Purpose Of The Study
- To investigate if subcellular stress increases susceptibility to adeno-associated virus (AAV) infection using cystic fibrosis (CF) models.
- To determine if misfolded proteins independently enhance AAV infection efficiency.
Main Methods
- Human airway epithelium cultured at an air/liquid interface was exposed to CF lung supernatant to mimic stress.
- Adeno-associated virus (AAV) infection efficiency was compared in cells expressing wild-type CFTR versus CFTR mutants (ΔF508-CFTR, G551D, D572N, 1410X).

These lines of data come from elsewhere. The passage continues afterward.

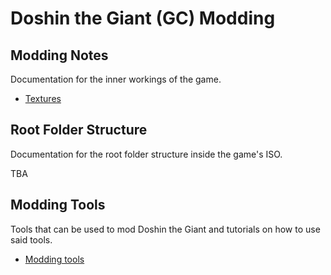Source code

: # Doshin the Giant (GC) Modding
## Modding Notes
Documentation for the inner workings of the game.

* [Textures](Doshin_the_Giant_(GC)/Textures.md)

## Root Folder Structure
Documentation for the root folder structure inside the game's ISO.

TBA

## Modding Tools
Tools that can be used to mod Doshin the Giant and tutorials on how to use said tools.

* [Modding tools](Doshin_the_Giant_(GC)/Modding_Tools.md)

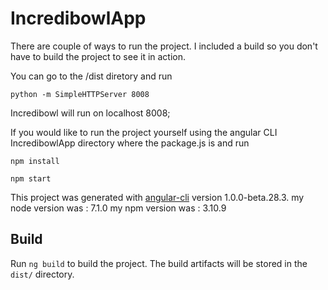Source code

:# IncredibowlApp
There are couple of ways to run the project. I included a build so you don't have to build the project to see it in
action. 

You can go to the /dist diretory and run 

`python -m SimpleHTTPServer 8008`

Incredibowl will run on localhost 8008;

If you would like to run the project yourself using the angular CLI
IncredibowlApp directory where the package.js is and run

`npm install`

`npm start` 

This project was generated with [angular-cli](https://github.com/angular/angular-cli) version 1.0.0-beta.28.3.
my node version was : 7.1.0
my npm version was : 3.10.9
## Build

Run `ng build` to build the project. The build artifacts will be stored in the `dist/` directory.
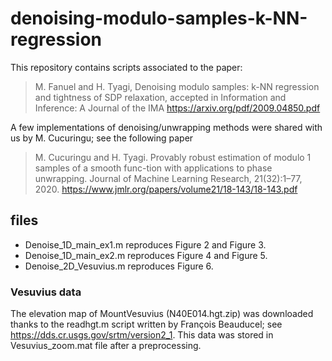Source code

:# denoising-modulo-samples-k-NN-regression

This repository contains scripts associated to the paper:
>M. Fanuel and H. Tyagi, Denoising modulo samples: k-NN regression and tightness of SDP relaxation, accepted in Information and Inference: A Journal of the IMA
https://arxiv.org/pdf/2009.04850.pdf

A few implementations of denoising/unwrapping methods were shared with us by M. Cucuringu; see the following paper
>M. Cucuringu and H. Tyagi. Provably robust estimation of modulo 1 samples of a smooth func-tion with applications to phase unwrapping. Journal of Machine Learning Research, 21(32):1–77, 2020.
https://www.jmlr.org/papers/volume21/18-143/18-143.pdf

## files

- Denoise_1D_main_ex1.m reproduces Figure 2 and Figure 3.
- Denoise_1D_main_ex2.m reproduces Figure 4 and Figure 5.
- Denoise_2D_Vesuvius.m reproduces Figure 6.

### Vesuvius data

The elevation map of MountVesuvius (N40E014.hgt.zip) was downloaded thanks to the readhgt.m script written by François Beauducel; see https://dds.cr.usgs.gov/srtm/version2_1.
This data was stored in Vesuvius_zoom.mat file after a preprocessing.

- Viral attachment and transgene expression were assessed; AAV trafficking and interactions with secretory pathway proteins were analyzed using siRNA knockdown.
Main Results
- Inflammatory stimulus from CF lungs significantly enhanced AAV infection.
- Cells expressing ΔF508-CFTR showed an order of magnitude higher AAV transduction efficiency compared to wild-type CFTR cells.

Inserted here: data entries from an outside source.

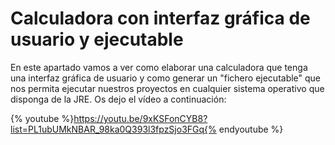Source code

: # Calculadora con interfaz gráfica de usuario y ejecutable

En este apartado vamos a ver como elaborar una calculadora que tenga una interfaz gráfica de usuario y como generar un "fichero ejecutable" que nos permita ejecutar nuestros proyectos en cualquier sistema operativo que disponga de la JRE. Os dejo el vídeo a continuación:

{% youtube %}https://youtu.be/9xKSFonCYB8?list=PL1ubUMkNBAR_98ka0Q393l3fpzSjo3FGq{% endyoutube %}
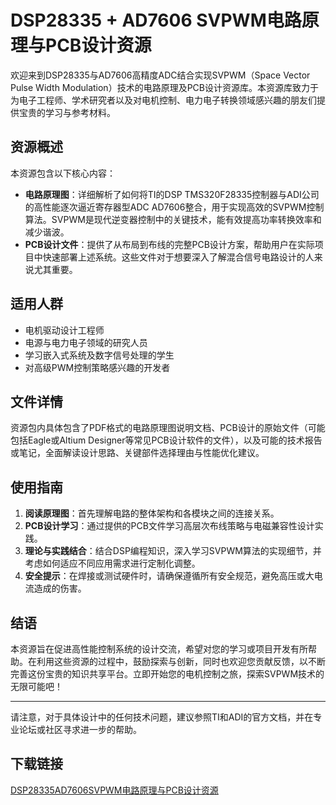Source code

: # DSP28335 + AD7606 SVPWM电路原理与PCB设计资源

欢迎来到DSP28335与AD7606高精度ADC结合实现SVPWM（Space Vector Pulse Width Modulation）技术的电路原理及PCB设计资源库。本资源库致力于为电子工程师、学术研究者以及对电机控制、电力电子转换领域感兴趣的朋友们提供宝贵的学习与参考材料。

## 资源概述

本资源包含以下核心内容：
- **电路原理图**：详细解析了如何将TI的DSP TMS320F28335控制器与ADI公司的高性能逐次逼近寄存器型ADC AD7606整合，用于实现高效的SVPWM控制算法。SVPWM是现代逆变器控制中的关键技术，能有效提高功率转换效率和减少谐波。
- **PCB设计文件**：提供了从布局到布线的完整PCB设计方案，帮助用户在实际项目中快速部署上述系统。这些文件对于想要深入了解混合信号电路设计的人来说尤其重要。
  
## 适用人群

- 电机驱动设计工程师
- 电源与电力电子领域的研究人员
- 学习嵌入式系统及数字信号处理的学生
- 对高级PWM控制策略感兴趣的开发者

## 文件详情

资源包内具体包含了PDF格式的电路原理图说明文档、PCB设计的原始文件（可能包括Eagle或Altium Designer等常见PCB设计软件的文件），以及可能的技术报告或笔记，全面解读设计思路、关键部件选择理由与性能优化建议。

## 使用指南

1. **阅读原理图**：首先理解电路的整体架构和各模块之间的连接关系。
2. **PCB设计学习**：通过提供的PCB文件学习高层次布线策略与电磁兼容性设计实践。
3. **理论与实践结合**：结合DSP编程知识，深入学习SVPWM算法的实现细节，并考虑如何适应不同应用需求进行定制化调整。
4. **安全提示**：在焊接或测试硬件时，请确保遵循所有安全规范，避免高压或大电流造成的伤害。

## 结语

本资源旨在促进高性能控制系统的设计交流，希望对您的学习或项目开发有所帮助。在利用这些资源的过程中，鼓励探索与创新，同时也欢迎您贡献反馈，以不断完善这份宝贵的知识共享平台。立即开始您的电机控制之旅，探索SVPWM技术的无限可能吧！

---

请注意，对于具体设计中的任何技术问题，建议参照TI和ADI的官方文档，并在专业论坛或社区寻求进一步的帮助。

## 下载链接

[DSP28335AD7606SVPWM电路原理与PCB设计资源](https://pan.quark.cn/s/4e8a41f32a9a)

- Misfolded proteins, not loss of CFTR activity, increased susceptibility; AAV exploited the secretory pathway, trafficking to the microtubule organizing center and interacting with ER/Golgi proteins.
Conclusions
- A stressed subcellular environment, exemplified by misfolded proteins in CF, increases susceptibility to AAV infection.
- Adeno-associated virus (AAV) exploits a compromised secretory system for efficient infection.
- The findings underscore the significant impact of cellular stress on viral infection efficiency.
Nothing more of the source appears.